Artigo Extra - www.rainhamaria.com.br - 03.03.2009 -
Vou contar a você a minha curta história.
Fui gerada unicelular, como você e como todos, mas também não era um protozoário ou levedura. Tinha 46 cromossomos e neles um genoma humano; não um conjunto de genes qualquer, genérico, mas só meu, irrepetível.
Esse conjunto de genes definia que eu era mulher, que teria olhos escuros e cabelos encaracolados, como mamãe. Ela – mamãe, ou seja, a doadora do óvulo - se chama Renata e tem 25 anos.
Papai... Bem, para falar a verdade, papai nunca soube da minha existência. Tudo o que ele fez foi uma doação para um banco de esperma. Devo admitir que não nasci de um ato de amor. Mas um teste de paternidade poderia identificá-lo com certeza. Chama-se Rodrigo e toca em uma banda.
Fui precocemente batizada.
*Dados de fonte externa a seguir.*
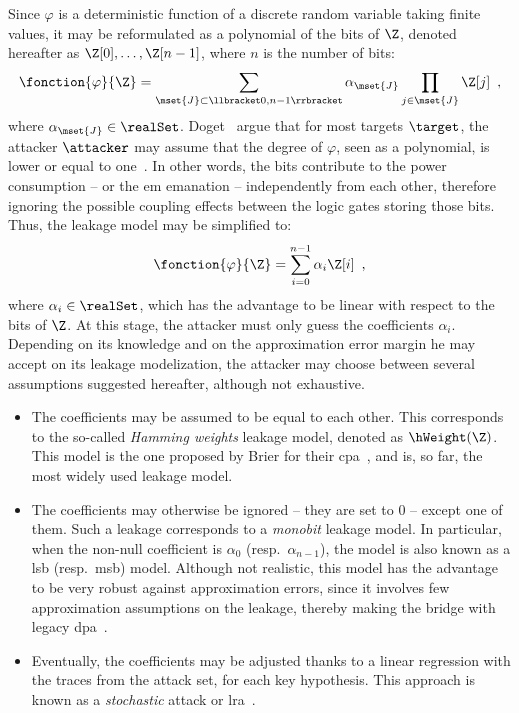 Since \(\varphi\) is a deterministic function of a discrete random variable taking finite values, it may be reformulated as a polynomial of the bits of \(\Z\), denoted hereafter as \(\Z[0],\ldots,\Z[n-1]\), where \(n\) is the number of bits:
\begin{equation}
    \fonction{\varphi}{\Z} = \sum_{\mset{J} \subset \llbracket 0, n-1 \rrbracket} \alpha_{\mset{J}} \prod_{j \in \mset{J}} \Z[j] \enspace ,
\end{equation}
where \(\alpha_{\mset{J}} \in \realSet\).
Doget \etal{}\ argue that for most targets \(\target\), the attacker \(\attacker\) may assume that the degree of \(\varphi\), seen as a polynomial, is lower or equal to one~\cite{doget_univariate_2011}.
In other words, the bits contribute to the power consumption -- or the \gls{em} emanation  -- independently from each other, therefore ignoring the possible coupling effects between the logic gates storing those bits.
Thus, the leakage model may be simplified to:
\begin{equation}
    \fonction{\varphi}{\Z} = \sum_{i=0}^{n-1} \alpha_i \Z[i] \enspace ,
\end{equation}
where \(\alpha_i \in \realSet\), which has the advantage to be linear with respect to the bits of \(\Z\).
At this stage, the attacker must only guess the coefficients \(\alpha_i\).
Depending on its knowledge and on the approximation error margin he may accept on its leakage modelization, the attacker may choose between several assumptions suggested hereafter, although not exhaustive.
\begin{itemize}
    \item The coefficients may be assumed to be equal to each other.
    This corresponds to the so-called \emph{Hamming weights} leakage model, denoted as \(\hWeight(\Z)\).
    This model is the one proposed by Brier \etal{} for their \gls{cpa}~\cite{brier_correlation_2004}, and is, so far, the most widely used leakage model.
    \item The coefficients may otherwise be ignored -- \ie{} they are set to 0 -- except one of them.
    Such a leakage corresponds to a \emph{monobit} leakage model.
    In particular, when the non-null coefficient is \(\alpha_0\) (resp.~\(\alpha_{n-1}\)), the model is also known as a \gls{lsb} (resp.~\gls{msb}) model.
    Although not realistic, this model has the advantage to be very robust against approximation errors, since it involves few approximation assumptions on the leakage, thereby making the bridge with legacy \gls{dpa}~\cite{kocher_dpa_1999}.
    \item Eventually, the coefficients may be adjusted thanks to a linear regression with the traces from the attack set, for each key hypothesis.
    This approach is known as a \emph{stochastic} attack or \gls{lra}~\cite{schindler_stochastic_2005}.
\end{itemize}

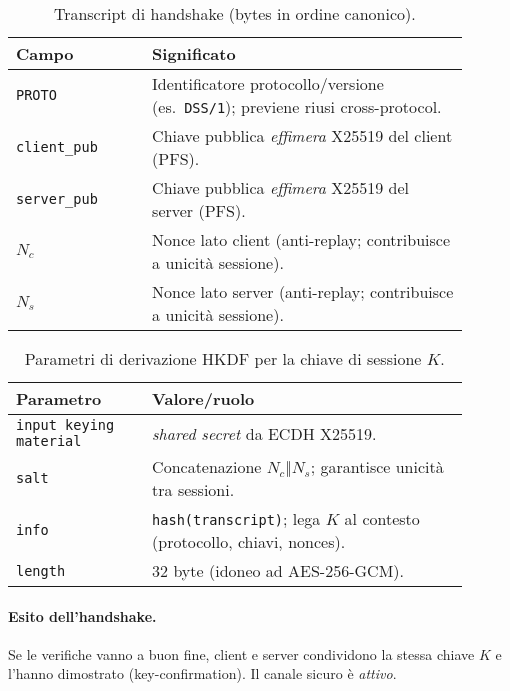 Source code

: \begin{table}[h]
  \centering
  \caption{Transcript di handshake (bytes in ordine canonico).}
  \label{tab:transcript}
  \begin{tabular}{@{}p{0.27\linewidth}p{0.63\linewidth}@{}}
    \toprule
    \textbf{Campo} & \textbf{Significato} \\
    \midrule
    \texttt{PROTO} & Identificatore protocollo/versione (es.\ \texttt{DSS/1}); previene riusi cross-protocol. \\
    \texttt{client\_pub} & Chiave pubblica \emph{effimera} X25519 del client (PFS). \\
    \texttt{server\_pub} & Chiave pubblica \emph{effimera} X25519 del server (PFS). \\
    \texttt{$N_c$} & Nonce lato client (anti-replay; contribuisce a unicità sessione). \\
    \texttt{$N_s$} & Nonce lato server (anti-replay; contribuisce a unicità sessione). \\
    \bottomrule
  \end{tabular}
\end{table}

\begin{table}[h]
  \centering
  \caption{Parametri di derivazione HKDF per la chiave di sessione $K$.}
  \label{tab:hkdf}
  \begin{tabular}{@{}p{0.27\linewidth}p{0.63\linewidth}@{}}
    \toprule
    \textbf{Parametro} & \textbf{Valore/ruolo} \\
    \midrule
    \texttt{input keying material} & \emph{shared secret} da ECDH X25519. \\
    \texttt{salt} & Concatenazione \texttt{$N_c \Vert N_s$}; garantisce unicità tra sessioni. \\
    \texttt{info} & \texttt{hash(transcript)}; lega $K$ al contesto (protocollo, chiavi, nonces). \\
    \texttt{length} & 32 byte (idoneo ad AES-256-GCM). \\
    \bottomrule
  \end{tabular}
\end{table}

\paragraph{Esito dell'handshake.}
Se le verifiche vanno a buon fine, client e server condividono la stessa chiave $K$ e l'hanno dimostrato (key-confirmation). Il canale sicuro è \emph{attivo}.

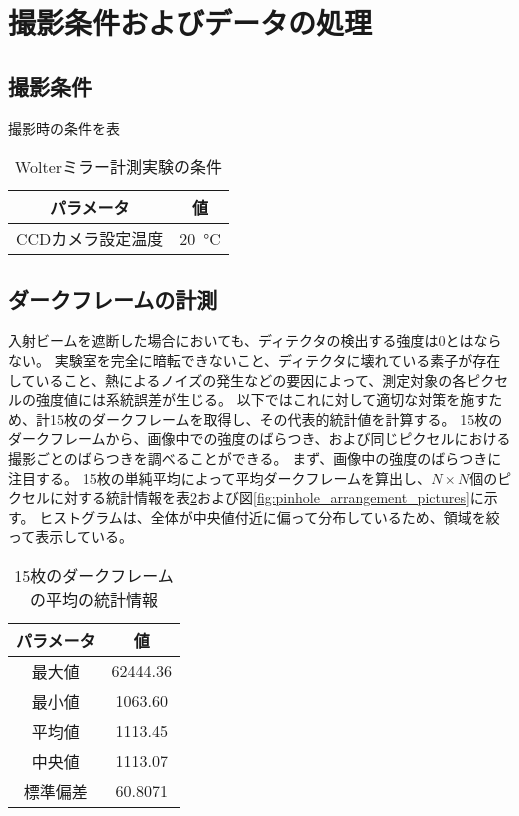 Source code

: \section{撮影条件およびデータの処理}

\subsection{撮影条件}
撮影時の条件を表

\begin{table}[!ht]
\begin{center}
  \caption{Wolterミラー計測実験の条件}
  \begin{tabular}{|c|c|} \hline
    パラメータ & 値 \\ \hline
    CCDカメラ設定温度 & \SI{20}{\degreeCelsius}  \\ \hline
  \end{tabular}
  \label{tb:mirror_experiment_params}
\end{center}
\end{table}

\subsection{ダークフレームの計測}
\label{chap5_darkflame_measurement}

入射ビームを遮断した場合においても、ディテクタの検出する強度は0とはならない。
実験室を完全に暗転できないこと、ディテクタに壊れている素子が存在していること、熱によるノイズの発生などの要因によって、測定対象の各ピクセルの強度値には系統誤差が生じる。
以下ではこれに対して適切な対策を施すため、計15枚のダークフレームを取得し、その代表的統計値を計算する。
15枚のダークフレームから、画像中での強度のばらつき、および同じピクセルにおける撮影ごとのばらつきを調べることができる。
まず、画像中の強度のばらつきに注目する。
15枚の単純平均によって平均ダークフレームを算出し、$N \times N$個のピクセルに対する統計情報を表\ref{tb:darkflame_average_data}および図\ref{fig:pinhole_arrangement_pictures}に示す。
ヒストグラムは、全体が中央値付近に偏って分布しているため、領域を絞って表示している。

\begin{table}[!ht]
\begin{center}
  \caption{15枚のダークフレームの平均の統計情報}
  \begin{tabular}{|c|c|} \hline
    パラメータ & 値 \\ \hline
    最大値 & 62444.36 \\
    最小値 & 1063.60 \\
    平均値 & 1113.45 \\
    中央値 & 1113.07 \\
    標準偏差 & 60.8071 \\ \hline
  \end{tabular}
  \label{tb:darkflame_average_data}
\end{center}
\end{table}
Não, eu jamais seria batizada como Mariana, em nome do Pai, do Filho e do Espírito Santo. Acho que eu gostaria de chamar-me Mariana... ou Renata, como mamãe. Mas fui “batizada” célula-tronco XB 407. Isso significava que eu jamais seria acolhida por um endométrio uterino. Iria para uma placa com meio de cultura, como aquela, aliás, em que fui gerada. Não sei de onde tiraram a palavra “proveta”, eu nunca estive em uma...
Pouco depois decidiram que eu seria um fígado. Começaram então a provocar alterações. Essas alterações “desligaram” os genes dos meus olhos escuros, dos cabelos encaracolados e muitos outros. O meu metabolismo começou a ser modificado para que eu me transformasse em um fígado.
Os cientistas à minha volta diziam que isso era uma grande coisa. Eu poderia um dia salvar uma vida. Mas devo dizer que não acho justo... Não me perguntaram. Por que essa outra pessoa teria direito a uma vida inteligente e eu não? Eu também ia desenvolver um cérebro. Teria talento para a música, como papai. Isso já estava nos meus genes, como os olhos escuros e os cabelos encaracolados de mamãe.
Os genes relacionados com a música foram “desligados”, pois eu ia ser fígado. Bem, talvez fosse melhor conformar-me com meu destino. Ao menos eu ia salvar outra vida...
Eu já havia crescido para um bom grupinho de células Então alguém me olhou ao microscópio e disse: “Parece que a XB 407 está com algum problema. Vou descartar.” Assim, fui para o esgoto, fazer companhia aos protozoários e a muitos outros pequenos seres vivos, como se eu fosse apenas mais um deles...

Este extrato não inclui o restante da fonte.